- [Task directions] Your answer must be an exact copy of the data below.

►

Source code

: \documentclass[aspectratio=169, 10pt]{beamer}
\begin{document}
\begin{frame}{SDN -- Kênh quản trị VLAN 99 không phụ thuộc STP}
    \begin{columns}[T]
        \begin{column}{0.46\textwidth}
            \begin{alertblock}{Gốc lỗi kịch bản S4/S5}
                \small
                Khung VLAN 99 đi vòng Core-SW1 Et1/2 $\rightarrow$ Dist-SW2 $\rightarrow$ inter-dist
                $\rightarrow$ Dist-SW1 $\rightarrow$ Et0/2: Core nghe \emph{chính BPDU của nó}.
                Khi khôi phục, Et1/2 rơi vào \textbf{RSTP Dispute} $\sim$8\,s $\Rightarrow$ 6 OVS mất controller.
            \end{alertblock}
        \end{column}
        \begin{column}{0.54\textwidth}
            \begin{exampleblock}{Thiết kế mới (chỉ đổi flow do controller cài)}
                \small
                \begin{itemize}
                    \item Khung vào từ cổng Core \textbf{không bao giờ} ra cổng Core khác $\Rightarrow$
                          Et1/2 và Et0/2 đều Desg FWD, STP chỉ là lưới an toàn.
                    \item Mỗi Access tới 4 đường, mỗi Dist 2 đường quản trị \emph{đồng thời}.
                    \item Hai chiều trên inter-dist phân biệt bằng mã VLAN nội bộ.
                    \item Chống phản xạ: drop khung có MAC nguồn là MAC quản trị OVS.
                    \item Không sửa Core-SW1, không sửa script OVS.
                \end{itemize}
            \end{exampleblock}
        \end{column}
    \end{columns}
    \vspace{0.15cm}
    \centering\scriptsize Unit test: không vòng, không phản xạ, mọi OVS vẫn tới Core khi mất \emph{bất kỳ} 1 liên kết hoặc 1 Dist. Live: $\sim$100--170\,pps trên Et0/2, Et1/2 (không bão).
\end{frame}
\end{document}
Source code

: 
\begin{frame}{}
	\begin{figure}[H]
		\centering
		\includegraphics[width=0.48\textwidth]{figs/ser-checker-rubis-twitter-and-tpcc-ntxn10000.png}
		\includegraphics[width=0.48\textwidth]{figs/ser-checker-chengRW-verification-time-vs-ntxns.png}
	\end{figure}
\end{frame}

◄

- [Solved exercise]
Source code

: \documentclass[aspectratio=169, 10pt]{beamer}
\begin{document}
\begin{frame}{SDN -- Kênh quản trị VLAN 99 không phụ thuộc STP}
    \begin{columns}[T]
        \begin{column}{0.46\textwidth}
            \begin{alertblock}{Gốc lỗi kịch bản S4/S5}
                \small
                Khung VLAN 99 đi vòng Core-SW1 Et1/2 $\rightarrow$ Dist-SW2 $\rightarrow$ inter-dist
                $\rightarrow$ Dist-SW1 $\rightarrow$ Et0/2: Core nghe \emph{chính BPDU của nó}.
                Khi khôi phục, Et1/2 rơi vào \textbf{RSTP Dispute} $\sim$8\,s $\Rightarrow$ 6 OVS mất controller.
            \end{alertblock}
        \end{column}
        \begin{column}{0.54\textwidth}
            \begin{exampleblock}{Thiết kế mới (chỉ đổi flow do controller cài)}
                \small
                \begin{itemize}
                    \item Khung vào từ cổng Core \textbf{không bao giờ} ra cổng Core khác $\Rightarrow$
                          Et1/2 và Et0/2 đều Desg FWD, STP chỉ là lưới an toàn.
                    \item Mỗi Access tới 4 đường, mỗi Dist 2 đường quản trị \emph{đồng thời}.
                    \item Hai chiều trên inter-dist phân biệt bằng mã VLAN nội bộ.
                    \item Chống phản xạ: drop khung có MAC nguồn là MAC quản trị OVS.
                    \item Không sửa Core-SW1, không sửa script OVS.
                \end{itemize}
            \end{exampleblock}
        \end{column}
    \end{columns}
    \vspace{0.15cm}
    \centering\scriptsize Unit test: không vòng, không phản xạ, mọi OVS vẫn tới Core khi mất \emph{bất kỳ} 1 liên kết hoặc 1 Dist. Live: $\sim$100--170\,pps trên Et0/2, Et1/2 (không bão).
\end{frame}
\end{document}
Source code

: 
\begin{frame}{}
	\begin{figure}[H]
		\centering
		\includegraphics[width=0.48\textwidth]{figs/ser-checker-rubis-twitter-and-tpcc-ntxn10000.png}
		\includegraphics[width=0.48\textwidth]{figs/ser-checker-chengRW-verification-time-vs-ntxns.png}
	\end{figure}
\end{frame}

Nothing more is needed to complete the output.